Początki kariery
- Jak zaczynałem, miałem osiem lat. Poprosiłem ojca, żeby mnie zapisał do klubu, bo chcę być skoczkiem narciarskim i chcę skakać, i to daleko. To się zaczęło na fali małyszomanii - wspomina Jan Ziobro, skoczek narciarski.
Po 12 latach treningów i startów w dziesiątkach zawodów, 22-letni Jan Ziobro wywołał prawdziwą sensację. W szwajcarskim Engelbergu wygrał konkurs Pucharu Świata, a następnego dnia, w kolejnych zawodach, zajął trzecie miejsce. - 2013 to był rok, w którym bardzo dobrze mi się skakało i te skoki były dobre. Wtedy, w najczarniejszych snach nie przypuszczałem, że to wszystko może za kilka lat obrócić się w całkowicie innym kierunku, i że będę musiał zawiesić karierę – przyznaje skoczek.
Ziobro zawiesza karierę
Kilka tygodni temu o skoczku z okolic Rabki znów zrobiło się głośno. Gdy jego kolega Kamil Stoch wygrywał jeden z najważniejszych konkursów sezonu, Jan Ziobro ogłosił zawieszenie kariery. Powody decyzji obwieścił na internetowym portalu. - Skakałem lepiej o 15, 20 metrów od kolegi, a mimo to nie dostawałem powołania na kolejne zawody – tłumaczy Ziobro.
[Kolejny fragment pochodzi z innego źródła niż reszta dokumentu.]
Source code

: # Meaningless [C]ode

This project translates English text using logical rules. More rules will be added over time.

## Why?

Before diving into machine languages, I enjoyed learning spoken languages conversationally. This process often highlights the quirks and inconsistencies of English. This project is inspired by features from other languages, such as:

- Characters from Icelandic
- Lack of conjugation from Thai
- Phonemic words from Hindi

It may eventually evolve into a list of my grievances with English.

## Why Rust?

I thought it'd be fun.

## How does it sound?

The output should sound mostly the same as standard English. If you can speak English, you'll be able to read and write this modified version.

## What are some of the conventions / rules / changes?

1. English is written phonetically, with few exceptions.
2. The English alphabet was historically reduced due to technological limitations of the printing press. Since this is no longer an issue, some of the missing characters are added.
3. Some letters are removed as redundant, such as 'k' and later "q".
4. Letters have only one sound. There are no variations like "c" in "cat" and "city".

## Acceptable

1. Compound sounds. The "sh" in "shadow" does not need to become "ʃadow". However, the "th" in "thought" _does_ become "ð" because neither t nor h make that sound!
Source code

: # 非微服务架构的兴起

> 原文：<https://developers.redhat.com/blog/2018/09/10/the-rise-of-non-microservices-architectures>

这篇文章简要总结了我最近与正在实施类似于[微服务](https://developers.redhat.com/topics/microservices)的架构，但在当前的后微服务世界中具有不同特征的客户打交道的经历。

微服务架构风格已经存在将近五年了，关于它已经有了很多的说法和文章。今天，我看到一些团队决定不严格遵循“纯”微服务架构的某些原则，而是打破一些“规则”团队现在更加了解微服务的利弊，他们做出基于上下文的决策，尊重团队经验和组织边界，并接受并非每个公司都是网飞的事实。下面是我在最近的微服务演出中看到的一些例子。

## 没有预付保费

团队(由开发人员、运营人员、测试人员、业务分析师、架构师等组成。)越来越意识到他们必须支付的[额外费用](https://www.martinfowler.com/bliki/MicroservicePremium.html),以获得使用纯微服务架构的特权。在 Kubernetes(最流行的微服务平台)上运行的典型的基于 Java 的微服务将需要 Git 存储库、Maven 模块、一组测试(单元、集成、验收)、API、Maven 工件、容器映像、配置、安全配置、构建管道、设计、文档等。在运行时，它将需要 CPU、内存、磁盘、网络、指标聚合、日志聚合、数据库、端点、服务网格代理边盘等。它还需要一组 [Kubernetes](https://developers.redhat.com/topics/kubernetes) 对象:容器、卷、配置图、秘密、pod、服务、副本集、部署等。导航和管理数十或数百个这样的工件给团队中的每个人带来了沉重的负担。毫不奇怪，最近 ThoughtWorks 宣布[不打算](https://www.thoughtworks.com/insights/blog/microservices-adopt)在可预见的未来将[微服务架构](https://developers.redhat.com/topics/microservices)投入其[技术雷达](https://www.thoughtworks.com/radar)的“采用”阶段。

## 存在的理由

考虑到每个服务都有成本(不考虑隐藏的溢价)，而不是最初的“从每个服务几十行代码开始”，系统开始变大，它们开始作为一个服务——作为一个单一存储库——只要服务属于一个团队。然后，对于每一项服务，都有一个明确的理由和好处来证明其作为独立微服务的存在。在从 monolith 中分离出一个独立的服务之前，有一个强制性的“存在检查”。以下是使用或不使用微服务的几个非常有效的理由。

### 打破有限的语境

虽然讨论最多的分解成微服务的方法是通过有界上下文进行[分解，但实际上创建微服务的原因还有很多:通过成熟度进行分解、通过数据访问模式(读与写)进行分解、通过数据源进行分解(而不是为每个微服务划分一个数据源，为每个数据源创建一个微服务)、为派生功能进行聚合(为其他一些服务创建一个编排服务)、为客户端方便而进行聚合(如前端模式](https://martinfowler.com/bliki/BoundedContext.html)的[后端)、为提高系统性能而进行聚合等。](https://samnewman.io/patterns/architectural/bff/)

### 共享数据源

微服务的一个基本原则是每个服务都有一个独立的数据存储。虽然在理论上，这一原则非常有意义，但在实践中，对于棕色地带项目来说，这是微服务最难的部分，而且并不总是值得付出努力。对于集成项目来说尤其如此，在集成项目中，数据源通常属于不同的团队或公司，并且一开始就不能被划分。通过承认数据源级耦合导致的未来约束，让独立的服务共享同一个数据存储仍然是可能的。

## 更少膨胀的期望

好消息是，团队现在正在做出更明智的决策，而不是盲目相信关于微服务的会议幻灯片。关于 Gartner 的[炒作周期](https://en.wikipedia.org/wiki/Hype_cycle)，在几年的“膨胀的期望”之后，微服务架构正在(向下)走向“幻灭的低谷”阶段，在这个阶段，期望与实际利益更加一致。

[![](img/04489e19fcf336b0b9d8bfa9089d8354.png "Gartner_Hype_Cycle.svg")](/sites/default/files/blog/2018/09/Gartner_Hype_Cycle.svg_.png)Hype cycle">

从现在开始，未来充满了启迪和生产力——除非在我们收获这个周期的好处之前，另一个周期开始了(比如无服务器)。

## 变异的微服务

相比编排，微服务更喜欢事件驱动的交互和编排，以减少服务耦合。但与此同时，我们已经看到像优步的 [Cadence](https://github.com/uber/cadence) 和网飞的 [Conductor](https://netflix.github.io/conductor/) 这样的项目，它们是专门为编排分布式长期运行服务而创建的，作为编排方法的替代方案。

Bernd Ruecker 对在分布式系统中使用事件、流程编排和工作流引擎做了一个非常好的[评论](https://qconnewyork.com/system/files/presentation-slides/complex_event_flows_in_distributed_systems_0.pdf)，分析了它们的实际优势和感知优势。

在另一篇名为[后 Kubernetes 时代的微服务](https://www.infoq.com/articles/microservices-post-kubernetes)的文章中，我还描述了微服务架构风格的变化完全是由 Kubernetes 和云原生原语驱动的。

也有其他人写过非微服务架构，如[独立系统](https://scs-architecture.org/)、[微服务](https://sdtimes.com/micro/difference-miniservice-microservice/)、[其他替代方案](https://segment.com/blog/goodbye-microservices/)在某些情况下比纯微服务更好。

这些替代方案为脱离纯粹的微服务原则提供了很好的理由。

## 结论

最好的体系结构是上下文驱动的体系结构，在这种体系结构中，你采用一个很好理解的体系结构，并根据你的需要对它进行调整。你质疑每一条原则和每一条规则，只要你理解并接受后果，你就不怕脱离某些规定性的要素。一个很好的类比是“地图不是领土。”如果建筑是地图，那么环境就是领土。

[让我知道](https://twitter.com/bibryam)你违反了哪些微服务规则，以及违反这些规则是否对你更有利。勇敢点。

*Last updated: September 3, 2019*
Mimo niepowołania do grupy czołowych zawodników, Jan Ziobro skakał jeszcze rok, głównie w zawodach niższej rangi. W kolejnym nagranym filmiku podał przykłady, które mają świadczyć o tym, że był dyskryminowany. - Prezes Tajner próbuje robić dobrą minę do złej gry. Jeżeli nie widzi żadnej dyskryminacji mojej osoby, to wydaje mi się, że jest ślepy na te moje uwagi. Byłem nawet na zarządzie w PZN i tam komentowano to, co mówię, jakby to mi się przyśniło. Później miałem spotkanie z trenerami w Ramsau, tam podaliśmy sobie ręce i miało wszystko wrócić do normy. A gdy tylko drzwi się zamknęły, to ten nóż w plecy dalej był mi wbijany – mówi Jan Ziobro.
Oburzenie działaczy
Na opublikowane nagrania trenerzy i narciarscy działacze zareagowali oburzeniem. Zarzucili zawodnikowi mijanie się z prawdą i złą wolę. - Niczego takiego nie było. Tu chyba zabrakło wytrwałości, a w głowie Janka zalęgło się poczucie niesprawiedliwości - Apoloniusz Tajner. - On się poczuł pokrzywdzony, odkąd był w kadrze B, a nie kadrze A. Od tego czasu cały czas czuje się pokrzywdzony, ale mimo wszystko miał pracować. Niech sportowo pokaże, że powinien być w kadrze A. Póki co nie pokazał tego – uważa Adam Małysz.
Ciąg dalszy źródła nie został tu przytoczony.